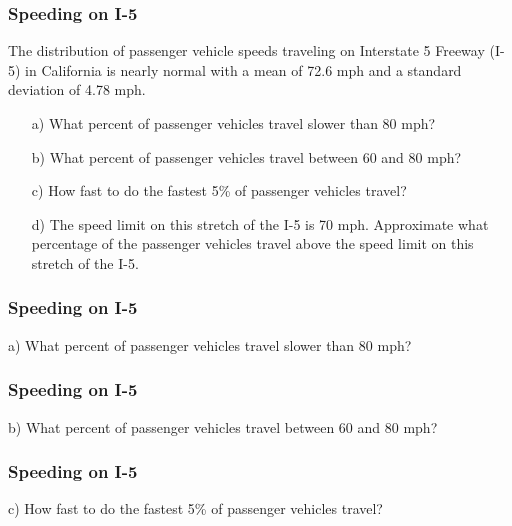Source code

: \documentclass[slides]{beamer}
\begin{document}
\begin{frame}
\frametitle{Speeding on I-5}
The distribution of passenger vehicle speeds traveling on Interstate 5 Freeway (I-5) in California is nearly normal with a mean of 72.6 mph and a standard deviation of 4.78 mph.

\vspace{0.25cm}

\begin{enumerate}
\item[a)] What percent of passenger vehicles travel slower than 80 mph?
\item[b)] What percent of passenger vehicles travel between 60 and 80 mph?
\item[c)] How fast to do the fastest 5\% of passenger vehicles travel?
\item[d)] The speed limit on this stretch of the I-5 is 70 mph. Approximate what percentage of
the passenger vehicles travel above the speed limit on this stretch of the I-5.
\end{enumerate}

\end{frame}


\begin{frame}
\frametitle{Speeding on I-5}
a) What percent of passenger vehicles travel slower than 80 mph?

\vspace{7cm}

\end{frame}


\begin{frame}
\frametitle{Speeding on I-5}
b) What percent of passenger vehicles travel between 60 and 80 mph?

\vspace{7cm}

\end{frame}


\begin{frame}
\frametitle{Speeding on I-5}
c) How fast to do the fastest 5\% of passenger vehicles travel?

\vspace{7cm}

\end{frame}
\end{document}
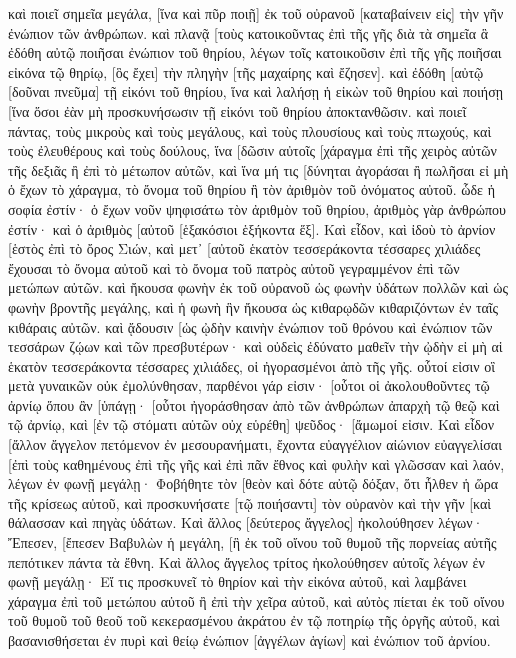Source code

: καὶ ποιεῖ σημεῖα μεγάλα, [ἵνα καὶ πῦρ ποιῇ] ἐκ τοῦ οὐρανοῦ [καταβαίνειν εἰς] τὴν γῆν ἐνώπιον τῶν ἀνθρώπων. 
καὶ πλανᾷ [τοὺς κατοικοῦντας ἐπὶ τῆς γῆς διὰ τὰ σημεῖα ἃ ἐδόθη αὐτῷ ποιῆσαι ἐνώπιον τοῦ θηρίου, λέγων τοῖς κατοικοῦσιν ἐπὶ τῆς γῆς ποιῆσαι εἰκόνα τῷ θηρίῳ, [ὃς ἔχει] τὴν πληγὴν [τῆς μαχαίρης καὶ ἔζησεν]. 
καὶ ἐδόθη [αὐτῷ [δοῦναι πνεῦμα] τῇ εἰκόνι τοῦ θηρίου, ἵνα καὶ λαλήσῃ ἡ εἰκὼν τοῦ θηρίου καὶ ποιήσῃ [ἵνα ὅσοι ἐὰν μὴ προσκυνήσωσιν τῇ εἰκόνι τοῦ θηρίου ἀποκτανθῶσιν. 
καὶ ποιεῖ πάντας, τοὺς μικροὺς καὶ τοὺς μεγάλους, καὶ τοὺς πλουσίους καὶ τοὺς πτωχούς, καὶ τοὺς ἐλευθέρους καὶ τοὺς δούλους, ἵνα [δῶσιν αὐτοῖς [χάραγμα ἐπὶ τῆς χειρὸς αὐτῶν τῆς δεξιᾶς ἢ ἐπὶ τὸ μέτωπον αὐτῶν, 
καὶ ἵνα μή τις [δύνηται ἀγοράσαι ἢ πωλῆσαι εἰ μὴ ὁ ἔχων τὸ χάραγμα, τὸ ὄνομα τοῦ θηρίου ἢ τὸν ἀριθμὸν τοῦ ὀνόματος αὐτοῦ. 
ὧδε ἡ σοφία ἐστίν· ὁ ἔχων νοῦν ψηφισάτω τὸν ἀριθμὸν τοῦ θηρίου, ἀριθμὸς γὰρ ἀνθρώπου ἐστίν· καὶ ὁ ἀριθμὸς [αὐτοῦ [ἑξακόσιοι ἑξήκοντα ἕξ]. 
Καὶ εἶδον, καὶ ἰδοὺ τὸ ἀρνίον [ἑστὸς ἐπὶ τὸ ὄρος Σιών, καὶ μετ᾽ [αὐτοῦ ἑκατὸν τεσσεράκοντα τέσσαρες χιλιάδες ἔχουσαι τὸ ὄνομα αὐτοῦ καὶ τὸ ὄνομα τοῦ πατρὸς αὐτοῦ γεγραμμένον ἐπὶ τῶν μετώπων αὐτῶν. 
καὶ ἤκουσα φωνὴν ἐκ τοῦ οὐρανοῦ ὡς φωνὴν ὑδάτων πολλῶν καὶ ὡς φωνὴν βροντῆς μεγάλης, καὶ ἡ φωνὴ ἣν ἤκουσα ὡς κιθαρῳδῶν κιθαριζόντων ἐν ταῖς κιθάραις αὐτῶν. 
καὶ ᾄδουσιν [ὡς ᾠδὴν καινὴν ἐνώπιον τοῦ θρόνου καὶ ἐνώπιον τῶν τεσσάρων ζῴων καὶ τῶν πρεσβυτέρων· καὶ οὐδεὶς ἐδύνατο μαθεῖν τὴν ᾠδὴν εἰ μὴ αἱ ἑκατὸν τεσσεράκοντα τέσσαρες χιλιάδες, οἱ ἠγορασμένοι ἀπὸ τῆς γῆς. 
οὗτοί εἰσιν οἳ μετὰ γυναικῶν οὐκ ἐμολύνθησαν, παρθένοι γάρ εἰσιν· [οὗτοι οἱ ἀκολουθοῦντες τῷ ἀρνίῳ ὅπου ἂν [ὑπάγῃ· [οὗτοι ἠγοράσθησαν ἀπὸ τῶν ἀνθρώπων ἀπαρχὴ τῷ θεῷ καὶ τῷ ἀρνίῳ, 
καὶ [ἐν τῷ στόματι αὐτῶν οὐχ εὑρέθη] ψεῦδος· [ἄμωμοί εἰσιν. 
Καὶ εἶδον [ἄλλον ἄγγελον πετόμενον ἐν μεσουρανήματι, ἔχοντα εὐαγγέλιον αἰώνιον εὐαγγελίσαι [ἐπὶ τοὺς καθημένους ἐπὶ τῆς γῆς καὶ ἐπὶ πᾶν ἔθνος καὶ φυλὴν καὶ γλῶσσαν καὶ λαόν, 
λέγων ἐν φωνῇ μεγάλῃ· Φοβήθητε τὸν [θεὸν καὶ δότε αὐτῷ δόξαν, ὅτι ἦλθεν ἡ ὥρα τῆς κρίσεως αὐτοῦ, καὶ προσκυνήσατε [τῷ ποιήσαντι] τὸν οὐρανὸν καὶ τὴν γῆν [καὶ θάλασσαν καὶ πηγὰς ὑδάτων. 
Καὶ ἄλλος [δεύτερος ἄγγελος] ἠκολούθησεν λέγων· Ἔπεσεν, [ἔπεσεν Βαβυλὼν ἡ μεγάλη, [ἣ ἐκ τοῦ οἴνου τοῦ θυμοῦ τῆς πορνείας αὐτῆς πεπότικεν πάντα τὰ ἔθνη. 
Καὶ ἄλλος ἄγγελος τρίτος ἠκολούθησεν αὐτοῖς λέγων ἐν φωνῇ μεγάλῃ· Εἴ τις προσκυνεῖ τὸ θηρίον καὶ τὴν εἰκόνα αὐτοῦ, καὶ λαμβάνει χάραγμα ἐπὶ τοῦ μετώπου αὐτοῦ ἢ ἐπὶ τὴν χεῖρα αὐτοῦ, 
καὶ αὐτὸς πίεται ἐκ τοῦ οἴνου τοῦ θυμοῦ τοῦ θεοῦ τοῦ κεκερασμένου ἀκράτου ἐν τῷ ποτηρίῳ τῆς ὀργῆς αὐτοῦ, καὶ βασανισθήσεται ἐν πυρὶ καὶ θείῳ ἐνώπιον [ἀγγέλων ἁγίων] καὶ ἐνώπιον τοῦ ἀρνίου.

════════

Find "ποιεῖ" in the data above. Report each line where it appears.

: καὶ ποιεῖ σημεῖα μεγάλα, [ἵνα καὶ πῦρ ποιῇ] ἐκ τοῦ οὐρανοῦ [καταβαίνειν εἰς] τὴν γῆν ἐνώπιον τῶν ἀνθρώπων. 
καὶ ποιεῖ πάντας, τοὺς μικροὺς καὶ τοὺς μεγάλους, καὶ τοὺς πλουσίους καὶ τοὺς πτωχούς, καὶ τοὺς ἐλευθέρους καὶ τοὺς δούλους, ἵνα [δῶσιν αὐτοῖς [χάραγμα ἐπὶ τῆς χειρὸς αὐτῶν τῆς δεξιᾶς ἢ ἐπὶ τὸ μέτωπον αὐτῶν, 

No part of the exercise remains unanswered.